● Supplied data:
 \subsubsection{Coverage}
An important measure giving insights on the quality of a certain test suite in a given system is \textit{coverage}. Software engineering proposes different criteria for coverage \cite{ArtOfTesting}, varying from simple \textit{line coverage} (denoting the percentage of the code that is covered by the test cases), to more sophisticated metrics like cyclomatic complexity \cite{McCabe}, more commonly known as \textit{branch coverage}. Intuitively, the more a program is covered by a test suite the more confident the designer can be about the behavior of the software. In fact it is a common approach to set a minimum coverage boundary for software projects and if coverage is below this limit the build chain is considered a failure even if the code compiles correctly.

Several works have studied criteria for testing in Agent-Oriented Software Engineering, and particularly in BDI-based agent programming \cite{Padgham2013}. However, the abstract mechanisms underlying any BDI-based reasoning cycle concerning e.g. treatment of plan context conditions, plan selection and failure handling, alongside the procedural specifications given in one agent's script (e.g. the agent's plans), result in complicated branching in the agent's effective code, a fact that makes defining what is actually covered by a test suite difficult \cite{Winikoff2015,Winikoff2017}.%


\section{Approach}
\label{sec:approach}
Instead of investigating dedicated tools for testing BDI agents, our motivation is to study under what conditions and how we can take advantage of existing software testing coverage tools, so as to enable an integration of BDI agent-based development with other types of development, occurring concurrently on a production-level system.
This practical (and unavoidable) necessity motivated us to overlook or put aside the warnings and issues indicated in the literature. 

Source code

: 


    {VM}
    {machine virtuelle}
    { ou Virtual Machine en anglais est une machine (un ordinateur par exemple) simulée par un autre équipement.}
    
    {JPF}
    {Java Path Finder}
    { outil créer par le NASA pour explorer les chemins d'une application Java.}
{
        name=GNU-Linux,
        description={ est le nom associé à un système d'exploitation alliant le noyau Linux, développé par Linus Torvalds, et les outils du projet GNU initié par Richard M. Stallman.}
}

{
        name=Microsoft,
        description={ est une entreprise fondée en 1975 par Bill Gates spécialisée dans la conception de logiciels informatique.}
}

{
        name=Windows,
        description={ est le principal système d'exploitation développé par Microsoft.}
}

● Task: Output the material in full, exactly as it appears.

● Task response:
 \subsubsection{Coverage}
An important measure giving insights on the quality of a certain test suite in a given system is \textit{coverage}. Software engineering proposes different criteria for coverage \cite{ArtOfTesting}, varying from simple \textit{line coverage} (denoting the percentage of the code that is covered by the test cases), to more sophisticated metrics like cyclomatic complexity \cite{McCabe}, more commonly known as \textit{branch coverage}. Intuitively, the more a program is covered by a test suite the more confident the designer can be about the behavior of the software. In fact it is a common approach to set a minimum coverage boundary for software projects and if coverage is below this limit the build chain is considered a failure even if the code compiles correctly.

Several works have studied criteria for testing in Agent-Oriented Software Engineering, and particularly in BDI-based agent programming \cite{Padgham2013}. However, the abstract mechanisms underlying any BDI-based reasoning cycle concerning e.g. treatment of plan context conditions, plan selection and failure handling, alongside the procedural specifications given in one agent's script (e.g. the agent's plans), result in complicated branching in the agent's effective code, a fact that makes defining what is actually covered by a test suite difficult \cite{Winikoff2015,Winikoff2017}.%


\section{Approach}
\label{sec:approach}
Instead of investigating dedicated tools for testing BDI agents, our motivation is to study under what conditions and how we can take advantage of existing software testing coverage tools, so as to enable an integration of BDI agent-based development with other types of development, occurring concurrently on a production-level system.
This practical (and unavoidable) necessity motivated us to overlook or put aside the warnings and issues indicated in the literature. 

Source code

: 


    {VM}
    {machine virtuelle}
    { ou Virtual Machine en anglais est une machine (un ordinateur par exemple) simulée par un autre équipement.}
    
    {JPF}
    {Java Path Finder}
    { outil créer par le NASA pour explorer les chemins d'une application Java.}
{
        name=GNU-Linux,
        description={ est le nom associé à un système d'exploitation alliant le noyau Linux, développé par Linus Torvalds, et les outils du projet GNU initié par Richard M. Stallman.}
}

{
        name=Microsoft,
        description={ est une entreprise fondée en 1975 par Bill Gates spécialisée dans la conception de logiciels informatique.}
}

{
        name=Windows,
        description={ est le principal système d'exploitation développé par Microsoft.}
}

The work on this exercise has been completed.